American baseball executive (1864–1934)

James Potter (April 7, 1864 – April 15, 1934) was an American businessman who served as president of the Philadelphia Phillies from 1903 to 1904.

==Early life==
Potter was born in Savannah, Georgia, on April 7, 1864, to John Hamilton and Alice Beirne (Steimbergen) Potter. His father was a United States Civil War veteran who served with the Confederate States Army. Potter was educated in Baltimore and at St. Paul's School in Concord, New Hampshire. He attended Princeton University, but left after his junior year. On June 4, 1885, he married Elizabeth Perkins Sturgis. They had three children: Elizabeth Sturgis, John Hamilton and Robert Sturgis Porter. On January 27, 1908, Elizabeth Sturgis Porter married Frank Polk.

==Business career==
From 1888 to 1899, Potter worked for the Baltimore and Ohio Railroad, where he rose to the position of Division Passenger Agent.

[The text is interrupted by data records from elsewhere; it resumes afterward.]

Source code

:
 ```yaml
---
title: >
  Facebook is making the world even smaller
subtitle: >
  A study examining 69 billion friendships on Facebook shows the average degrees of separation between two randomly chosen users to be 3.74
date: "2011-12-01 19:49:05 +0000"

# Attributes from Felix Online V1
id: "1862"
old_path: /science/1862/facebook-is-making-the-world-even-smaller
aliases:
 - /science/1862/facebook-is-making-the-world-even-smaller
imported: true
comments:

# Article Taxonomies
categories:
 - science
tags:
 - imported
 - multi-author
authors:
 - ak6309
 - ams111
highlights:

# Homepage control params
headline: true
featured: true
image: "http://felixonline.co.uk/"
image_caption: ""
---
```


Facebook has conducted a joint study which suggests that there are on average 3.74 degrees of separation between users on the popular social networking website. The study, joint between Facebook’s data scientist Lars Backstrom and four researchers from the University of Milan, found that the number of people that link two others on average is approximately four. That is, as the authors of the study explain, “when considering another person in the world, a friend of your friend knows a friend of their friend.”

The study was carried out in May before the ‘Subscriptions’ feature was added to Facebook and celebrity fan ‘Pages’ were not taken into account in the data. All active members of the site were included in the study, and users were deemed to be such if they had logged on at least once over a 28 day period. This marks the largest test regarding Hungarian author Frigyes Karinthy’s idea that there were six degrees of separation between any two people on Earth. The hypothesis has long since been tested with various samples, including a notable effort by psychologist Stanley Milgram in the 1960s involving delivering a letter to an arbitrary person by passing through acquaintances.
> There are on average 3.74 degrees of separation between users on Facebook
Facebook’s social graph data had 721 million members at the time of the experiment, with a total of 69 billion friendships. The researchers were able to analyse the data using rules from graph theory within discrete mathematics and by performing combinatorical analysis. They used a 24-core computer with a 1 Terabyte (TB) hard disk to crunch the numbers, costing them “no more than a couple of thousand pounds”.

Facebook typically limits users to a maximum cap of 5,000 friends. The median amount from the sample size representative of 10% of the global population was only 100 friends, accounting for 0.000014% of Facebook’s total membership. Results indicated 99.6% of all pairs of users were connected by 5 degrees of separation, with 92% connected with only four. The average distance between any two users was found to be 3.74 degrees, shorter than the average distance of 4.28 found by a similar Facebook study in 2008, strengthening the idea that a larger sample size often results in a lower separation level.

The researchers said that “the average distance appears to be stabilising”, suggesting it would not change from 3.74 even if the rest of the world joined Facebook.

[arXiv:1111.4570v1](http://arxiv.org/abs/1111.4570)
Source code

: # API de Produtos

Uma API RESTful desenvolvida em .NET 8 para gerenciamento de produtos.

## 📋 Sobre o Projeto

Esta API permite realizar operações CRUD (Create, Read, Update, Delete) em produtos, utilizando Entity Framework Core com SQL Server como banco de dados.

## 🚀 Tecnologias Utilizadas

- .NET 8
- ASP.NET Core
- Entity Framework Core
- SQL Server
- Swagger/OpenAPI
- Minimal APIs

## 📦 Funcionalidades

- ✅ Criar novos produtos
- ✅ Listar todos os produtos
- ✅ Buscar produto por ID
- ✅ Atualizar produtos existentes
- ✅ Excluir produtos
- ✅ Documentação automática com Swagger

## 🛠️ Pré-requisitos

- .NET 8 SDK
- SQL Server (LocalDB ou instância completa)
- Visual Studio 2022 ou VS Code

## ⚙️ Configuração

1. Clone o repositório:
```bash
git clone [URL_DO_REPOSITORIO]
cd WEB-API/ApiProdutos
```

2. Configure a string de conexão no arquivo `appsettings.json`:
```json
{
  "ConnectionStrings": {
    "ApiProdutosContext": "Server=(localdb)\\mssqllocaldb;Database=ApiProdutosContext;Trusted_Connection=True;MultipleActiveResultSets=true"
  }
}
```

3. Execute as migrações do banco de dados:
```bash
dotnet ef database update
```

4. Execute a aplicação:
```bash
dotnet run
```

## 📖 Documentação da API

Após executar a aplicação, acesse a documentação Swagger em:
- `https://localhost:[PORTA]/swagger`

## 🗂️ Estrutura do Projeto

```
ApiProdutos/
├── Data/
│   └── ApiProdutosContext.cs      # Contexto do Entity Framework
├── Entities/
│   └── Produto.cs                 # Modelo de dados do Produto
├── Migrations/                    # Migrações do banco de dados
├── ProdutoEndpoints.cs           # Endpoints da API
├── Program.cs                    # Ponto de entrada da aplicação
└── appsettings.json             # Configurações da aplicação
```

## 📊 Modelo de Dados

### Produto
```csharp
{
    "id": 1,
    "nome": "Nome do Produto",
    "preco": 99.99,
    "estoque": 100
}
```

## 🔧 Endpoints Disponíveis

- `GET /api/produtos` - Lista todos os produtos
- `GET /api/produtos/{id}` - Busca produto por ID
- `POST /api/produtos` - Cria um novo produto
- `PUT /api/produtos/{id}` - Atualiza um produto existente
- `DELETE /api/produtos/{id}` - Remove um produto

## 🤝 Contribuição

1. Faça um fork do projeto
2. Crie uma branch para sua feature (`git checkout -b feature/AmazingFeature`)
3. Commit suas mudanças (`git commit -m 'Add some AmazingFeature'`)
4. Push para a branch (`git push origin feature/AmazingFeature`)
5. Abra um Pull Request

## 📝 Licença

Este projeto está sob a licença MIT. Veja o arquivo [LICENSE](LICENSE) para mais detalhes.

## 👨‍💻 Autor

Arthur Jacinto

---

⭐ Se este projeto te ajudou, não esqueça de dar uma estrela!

He then entered the newspaper business as general manager of the Philadelphia Evening Telegraph. He then managed the Philadelphia branch of Marshall, Spader and Co., a stock brokerage firm. In 1908, Marshall, Spader and Co. closed their Philadelphia office and Potter took over management of the Public Ledger. From 1913 until his death in 1934 he was a general agent for the Cunard Line.

==Sports==
Potter won championships in both racquets and court tennis. He helped organize the Racquet Club of Philadelphia and was the club's president for its first 17 years of existence.

In 1903, Potter led a syndicate that purchased the Philadelphia Phillies from Al Reach & John Rogers. On March 3, 1903, Potter was elected president of the club. On November 30, 1904, he was succeeded as president by Bill Shettsline. On February 23, 1909, Potter sold his shares to Israel Wilson Durham.